Of which more below..
You can not deny Brexit has vastly increased xenophobia, racism and racist violence.
That's a very complex matter. I would suggest that xenophobia and racism have always existed, and always will, in certain social layers in all societies - it is in fact a normal human response to perceived outside threat, and one to which the only plausible answers lie in the realms of parenthood and education. Brexit has become the focal point around which the so-called culture wars are being fought, in which the vote to leave the EU project itself has been delightedly leapt upon by the far left as a xenophobic act so pure that it has become in their minds a cipher for hatred, all of which is of course utter drivel, and appallingly divisive to boot. Survey after survey has shown that post-Brexit attitudes to immigration are by large measures positive, indeed amongst the most so in Europe and the west, even against a backdrop of record net immigration figures, and we live in a society which is by and large contentedly multiracial, from top to bottom.
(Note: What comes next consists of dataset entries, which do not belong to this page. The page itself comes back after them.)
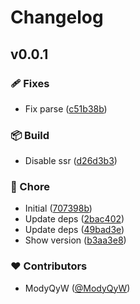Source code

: # Changelog


## v0.0.1


### 🩹 Fixes

- Fix parse ([c51b38b](https://github.com/ModyQyW/jvs-ui-decryptor/commit/c51b38b))

### 📦 Build

- Disable ssr ([d26d3b3](https://github.com/ModyQyW/jvs-ui-decryptor/commit/d26d3b3))

### 🏡 Chore

- Initial ([707398b](https://github.com/ModyQyW/jvs-ui-decryptor/commit/707398b))
- Update deps ([2bac402](https://github.com/ModyQyW/jvs-ui-decryptor/commit/2bac402))
- Update deps ([49bad3e](https://github.com/ModyQyW/jvs-ui-decryptor/commit/49bad3e))
- Show version ([b3aa3e8](https://github.com/ModyQyW/jvs-ui-decryptor/commit/b3aa3e8))

### ❤️ Contributors

- ModyQyW ([@ModyQyW](http://github.com/ModyQyW))

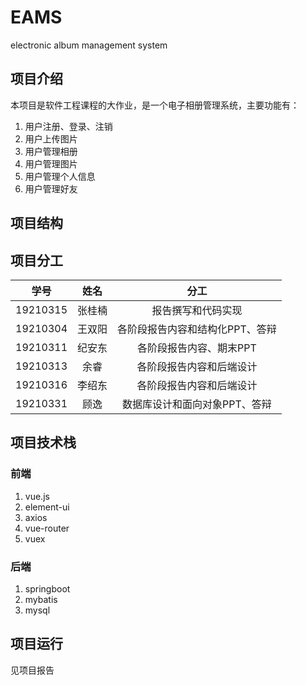 # EAMS

electronic album management system

## 项目介绍

本项目是软件工程课程的大作业，是一个电子相册管理系统，主要功能有：

1. 用户注册、登录、注销
2. 用户上传图片
3. 用户管理相册
4. 用户管理图片
5. 用户管理个人信息
6. 用户管理好友

## 项目结构




## 项目分工

|    学号    | 姓名  |        分工         |
|:--------:|:---:|:-----------------:|
| 19210315 | 张桂楠 |     报告撰写和代码实现     |
| 19210304 | 王双阳 | 各阶段报告内容和结构化PPT、答辩 |
| 19210311 | 纪安东 |   各阶段报告内容、期末PPT   |
| 19210313 | 余睿  |   各阶段报告内容和后端设计    |
| 19210316 | 李绍东 |   各阶段报告内容和后端设计    |
| 19210331 | 顾逸  | 数据库设计和面向对象PPT、答辩  |

## 项目技术栈

### 前端

1. vue.js
2. element-ui
3. axios
4. vue-router
5. vuex


### 后端

1. springboot
2. mybatis
3. mysql

## 项目运行

见项目报告

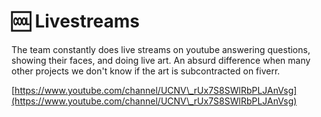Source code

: # 🆒 Livestreams

The team constantly does live streams on youtube answering questions, showing their faces, and doing live art. An absurd difference when many other projects we don't know if the art is subcontracted on fiverr.

[https://www.youtube.com/channel/UCNV\_rUx7S8SWlRbPLJAnVsg](https://www.youtube.com/channel/UCNV\_rUx7S8SWlRbPLJAnVsg)
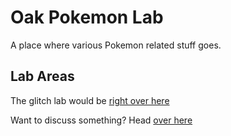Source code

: # Oak Pokemon Lab
A place where various Pokemon related stuff goes.

## Lab Areas

The glitch lab would be [right over here](glitchlabs)

Want to discuss something? Head [over here](https://github.com/Prof-Oak-s-Lab/oak-pokemon-lab/discussions)


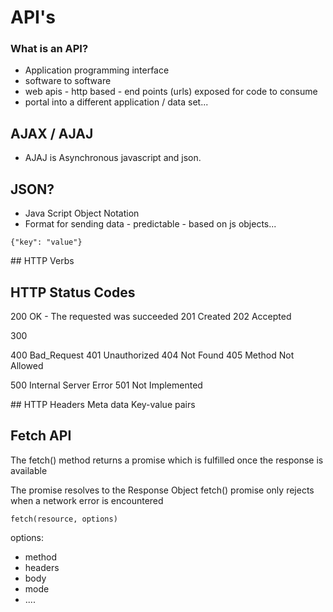 # API's

### What is an API?

- Application programming interface
- software to software
- web apis - http based - end points (urls) exposed for code to consume
- portal into a different application / data set...

## AJAX / AJAJ

- AJAJ is Asynchronous javascript and json.

## JSON?

- Java Script Object Notation
- Format for sending data - predictable - based on js objects...

`{"key": "value"}`

## HTTP Verbs

## HTTP Status Codes

200 OK - The requested was succeeded
201 Created
202 Accepted

300

400 Bad_Request
401 Unauthorized
404 Not Found
405 Method Not Allowed

500 Internal Server Error
501 Not Implemented

## HTTP Headers
Meta data
Key-value pairs

## Fetch API

The fetch() method returns a promise which is fulfilled once the response is available

The promise resolves to the Response Object
fetch() promise only rejects when a network error is encountered

`fetch(resource, options)`

options:

- method
- headers
- body
- mode
- ....
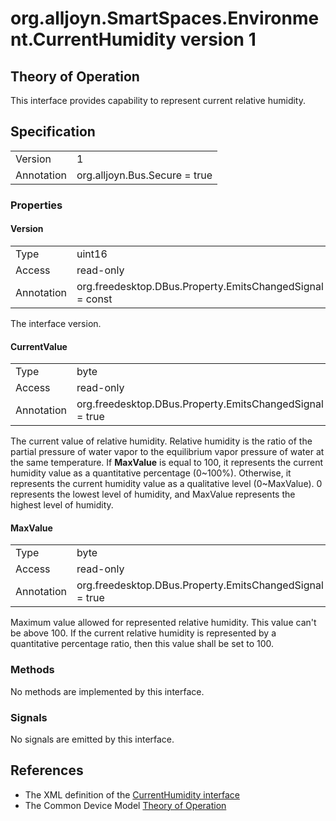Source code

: # org.alljoyn.SmartSpaces.Environment.CurrentHumidity version 1

## Theory of Operation
This interface provides capability to represent current
relative humidity.

## Specification

|            |                                                                |
|------------|----------------------------------------------------------------|
| Version    | 1                                                              |
| Annotation | org.alljoyn.Bus.Secure = true                                  |

### Properties

#### Version

|            |                                                                |
|------------|----------------------------------------------------------------|
| Type       | uint16                                                         |
| Access     | read-only                                                      |
| Annotation | org.freedesktop.DBus.Property.EmitsChangedSignal = const       |

The interface version.

#### CurrentValue

|            |                                                                |
|------------|----------------------------------------------------------------|
| Type       | byte                                                           |
| Access     | read-only                                                      |
| Annotation | org.freedesktop.DBus.Property.EmitsChangedSignal = true        |

The current value of relative humidity. Relative humidity is the ratio of 
the partial pressure of water vapor to the equilibrium vapor pressure of 
water at the same temperature. If **MaxValue** is equal to 100, it represents
the current humidity value as a quantitative percentage (0~100%). Otherwise, it
represents the current humidity value as a qualitative level (0~MaxValue).
0 represents the lowest level of humidity, and MaxValue represents the highest 
level of humidity.


#### MaxValue

|            |                                                                |
|------------|----------------------------------------------------------------|
| Type       | byte                                                           |
| Access     | read-only                                                      |
| Annotation | org.freedesktop.DBus.Property.EmitsChangedSignal = true        |

Maximum value allowed for represented relative humidity. This value can't be 
above 100. If the current relative humidity is represented by a quantitative
percentage ratio, then this value shall be set to 100.

### Methods

No methods are implemented by this interface.

### Signals

No signals are emitted by this interface.

## References

  * The XML definition of the [CurrentHumidity interface](CurrentHumidity-v1.xml)
  * The Common Device Model [Theory of Operation](/org.alljoyn.SmartSpaces/theory-of-operation-v1)
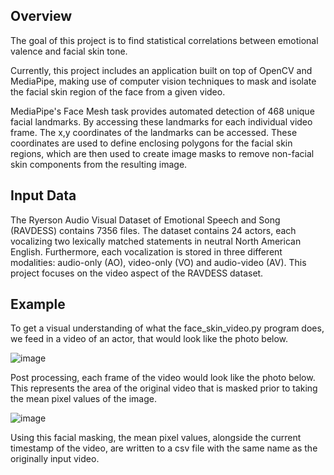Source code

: ## Overview
The goal of this project is to find statistical correlations between emotional valence and facial skin tone. 

Currently, this project includes an application built on top of OpenCV and MediaPipe, making use of computer vision techniques to mask and isolate the facial skin region of the face from a given video.

MediaPipe's Face Mesh task provides automated detection of 468 unique facial landmarks. By accessing these landmarks for each individual video frame. The x,y coordinates of the landmarks can be accessed. These coordinates are used to define enclosing polygons for the facial skin regions, which are then used to create image masks to remove non-facial skin components from the resulting image. 

## Input Data
The Ryerson Audio Visual Dataset of Emotional Speech and Song (RAVDESS) contains 7356 files. The dataset contains 24 actors, each vocalizing two lexically matched statements in neutral North American English. Furthermore, each vocalization is stored in three different modalities: audio-only (AO), video-only (VO) and audio-video (AV). This project focuses on the video aspect of the RAVDESS dataset. 

## Example
To get a visual understanding of what the face_skin_video.py program does, we feed in a video of an actor, that would look like the photo below.

![image](https://github.com/Gavin-Bosman/face_skin_isolation/assets/124214234/8d9c3d3b-ec6b-485c-8565-32da0caca509)


Post processing, each frame of the video would look like the photo below. This represents the area of the original video that is masked prior to taking the mean pixel values of the image.

![image](https://github.com/Gavin-Bosman/face_skin_isolation/assets/124214234/9e340468-e5d6-4543-8d61-5b06d120249e)

Using this facial masking, the mean pixel values, alongside the current timestamp of the video, are written to a csv file with the same name as the originally input video. 
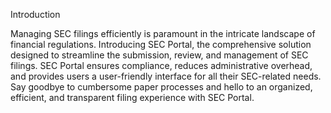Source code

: Introduction

Managing SEC filings efficiently is paramount in the intricate landscape of financial regulations. 
Introducing SEC Portal, the comprehensive solution designed to streamline the submission, review, and management of SEC filings. 
SEC Portal ensures compliance, reduces administrative overhead, and provides users a user-friendly interface for all their SEC-related needs. 
Say goodbye to cumbersome paper processes and hello to an organized, efficient, and transparent filing experience with SEC Portal.

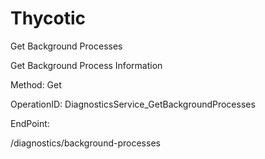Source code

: #     Thycotic


Get Background Processes

Get Background Process Information

Method: Get

OperationID: DiagnosticsService_GetBackgroundProcesses

EndPoint:

/diagnostics/background-processes
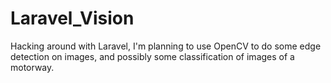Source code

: Laravel_Vision
==============

Hacking around with Laravel, I'm planning to use OpenCV to do some edge detection on images, and possibly some classification of images of a motorway.
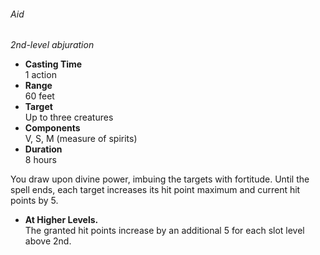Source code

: ###### Aid

_2nd-level abjuration_
* **Casting Time**\
1 action
* **Range**\
60 feet
* **Target**\
Up to three creatures
* **Components**\
V, S, M (measure of spirits)
* **Duration**\
8 hours

You draw upon divine power, imbuing the targets with fortitude.
Until the spell ends, each target increases its hit point maximum and current hit points by 5.

* **At Higher Levels.**\
The granted hit points increase by an additional 5 for each slot level above 2nd.
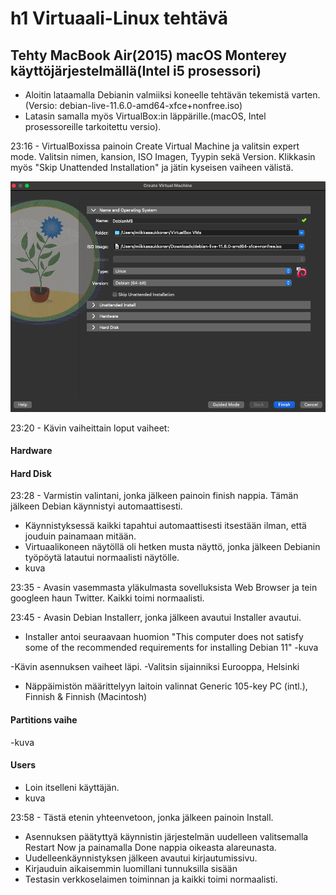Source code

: # h1 Virtuaali-Linux tehtävä
## Tehty MacBook Air(2015) macOS Monterey käyttöjärjestelmällä(Intel i5 prosessori)
- Aloitin lataamalla Debianin valmiiksi koneelle tehtävän tekemistä varten.(Versio: debian-live-11.6.0-amd64-xfce+nonfree.iso)
- Latasin samalla myös VirtualBox:in läppärille.(macOS, Intel prosessoreille tarkoitettu versio). 

23:16 - VirtualBoxissa painoin Create Virtual Machine ja valitsin expert mode. Valitsin nimen, kansion, ISO Imagen, Tyypin sekä Version. Klikkasin myös "Skip Unattended Installation" ja jätin kyseisen vaiheen välistä.
  
  ![Add file: Name and Operating system](name-and-operating-system.png)

23:20 - Kävin vaiheittain loput vaiheet: 

#### Hardware

#### Hard Disk

23:28 - Varmistin valintani, jonka jälkeen painoin finish nappia. Tämän jälkeen Debian käynnistyi automaattisesti.
- Käynnistyksessä kaikki tapahtui automaattisesti itsestään ilman, että jouduin painamaan mitään.
- Virtuaalikoneen näytöllä oli hetken musta näyttö, jonka jälkeen Debianin työpöytä latautui normaalisti näytölle.
- kuva

23:35 - Avasin vasemmasta yläkulmasta sovelluksista Web Browser ja tein googleen haun Twitter. Kaikki toimi normaalisti.

23:45 - Avasin Debian Installerr, jonka jälkeen avautui Installer avautui. 
- Installer antoi seuraavaan huomion "This computer does not satisfy some of the recommended requirements for installing Debian 11" 
-kuva

-Kävin asennuksen vaiheet läpi.
-Valitsin sijainniksi Eurooppa, Helsinki
- Näppäimistön määrittelyyn laitoin valinnat
  Generic 105-key PC (intl.), Finnish & Finnish (Macintosh)
#### Partitions vaihe
-kuva
#### Users
- Loin itselleni käyttäjän.
- kuva

23:58 - Tästä etenin yhteenvetoon, jonka jälkeen painoin Install. 
- Asennuksen päätyttyä käynnistin järjestelmän uudelleen valitsemalla Restart Now ja painamalla Done nappia oikeasta alareunasta.
- Uudelleenkäynnistyksen jälkeen avautui kirjautumissivu.
- Kirjauduin aikaisemmin luomillani tunnuksilla sisään
- Testasin verkkoselaimen toiminnan ja kaikki toimi normaalisti.




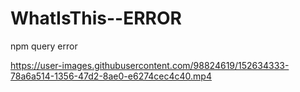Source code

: # WhatIsThis--ERROR
npm query error


https://user-images.githubusercontent.com/98824619/152634333-78a6a514-1356-47d2-8ae0-e6274cec4c40.mp4

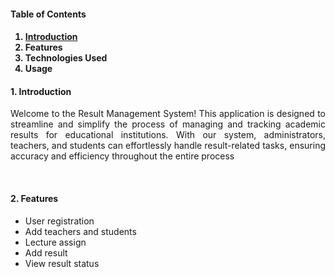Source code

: <h4>Table of Contents<h4>
  
  <ol>
    <li><a href='intro'>Introduction</a></li>
    <li>Features</li>
    <li>Technologies Used</li>
    <li>Usage</li>
  </ol>

<h4 id='intro'>1. Introduction</h4>
  <p align='justify'>Welcome to the Result Management System! This application is designed to streamline and simplify the process of managing and tracking academic results for educational institutions.
  With our system, administrators, teachers, and students can effortlessly handle result-related tasks, ensuring accuracy and efficiency throughout the entire process</p>
<br>
<h4>2. Features</h4>
  <ul>
    <li>User registration</li>
    <li>Add teachers and students</li>
    <li>Lecture assign</li>
    <li>Add result</li>
    <li>View result status</li>
  </ul>
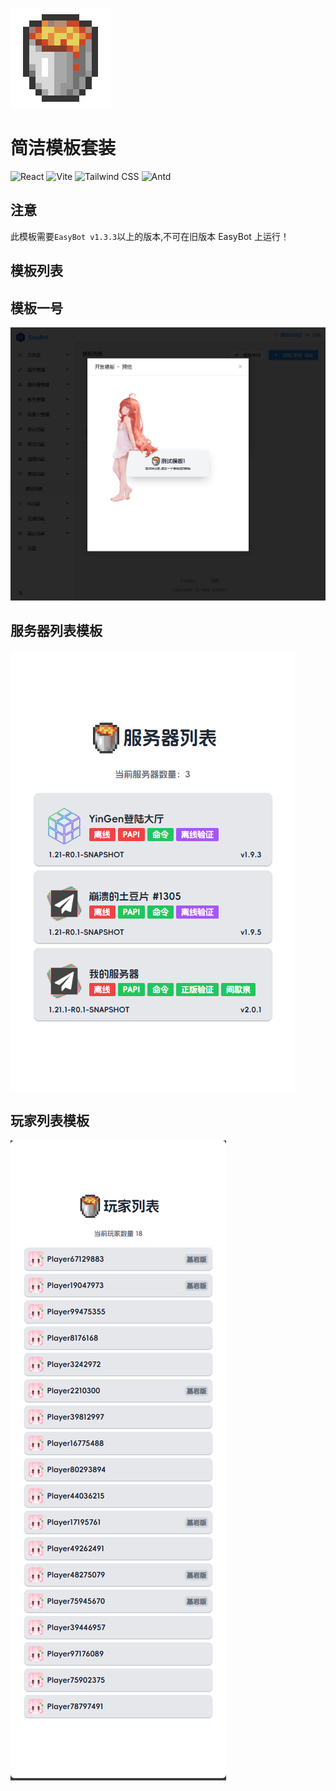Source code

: <script setup>
import ImageTemplate from '../../components/ImageTemplate.vue'
import { Templates } from '../../utils/StaticData'
const template = Templates[0]
</script>

<ImageTemplate
    style="margin-top:15px;"
    :templateInfo="template"
    :propsData="template.props"
    :hideContent="true"
/>


![icon](./.img/icon.png)

# 简洁模板套装

![React](https://img.shields.io/badge/React-0a7aa00)
![Vite](https://img.shields.io/badge/Vite-f7c320)
![Tailwind CSS](https://img.shields.io/badge/Tailwind_CSS-38bcf7)
![Antd](https://img.shields.io/badge/Antd-1da8ff)

## 注意

此模板需要`EasyBot v1.3.3`以上的版本,不可在旧版本 EasyBot 上运行！

## 模板列表

## 模板一号

![img](.img/template.png)

## 服务器列表模板

![img](.img/servers.png)

## 玩家列表模板

![img](.img/players.png)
It isn't perfect, certainly, and there are clear issues around the apparently insoluble permeability of the borders increasingly stoking far-right sentiments not just here but across the west.
Some racist violence, e.g. the Rwanda refugee rendition scheme, coming directly from the Brexit-empowered Tory state itself.
I'm just as appalled as you are with this ugly obsession with Rwanda, and sadly, by the robotic Sunak himself - it promised much for this country to have a Hindu PM. I agree with much that you have to say elsewhere on this government, which is not conservative in any sense that I would understand it. It has though, again, nothing to do with Brexit per se. A number of EU countries, and indeed the EU itself, are actively considering similar schemes, though I recall that you have stated in the past that you would support such interventions (quasi-concentration camps in Libya etc) from the EU as it would be in your view 'democratic' and 'consensual'.
You again characterise Brexit as a 'Tory' project. It is worth reminding you again that EEC/EU membership was from the outset, and remained, an overwhelmingly tory undertaking. The left, for extremely valid democratic reasons, were traditionally opposed, and were only enticed to the party by Delorsian assurances of a 'social Europe'.
The demonisation and scapegoating of ‘others’ was always the core selling point and you willingly backed that side. I called it out at the time, and I call it out now. From the very start Brexit was sold as a far-right racist/nationalist project even if the underlying reason was to protect elite crown tax havens and oligarch money-laundering schemes.
This 'fellow travellers' trope is one of the most ugly and insidious employed by the EUphile far left, and you do it constantly. It isn't just that it wilfully ignores the anti-immigrant antics of the EU itself, it is worse still. It is a fallback position of those who cannot tolerate dissent from their own point of view, yet have no coherent argument of their own - you have no coherent response to my case against the EU institutions, so default to abuse, misrepresentation and namecalling. There's a word for it in the English language, and it isn't a pretty one. I don't think that easy resort to it does you any favours.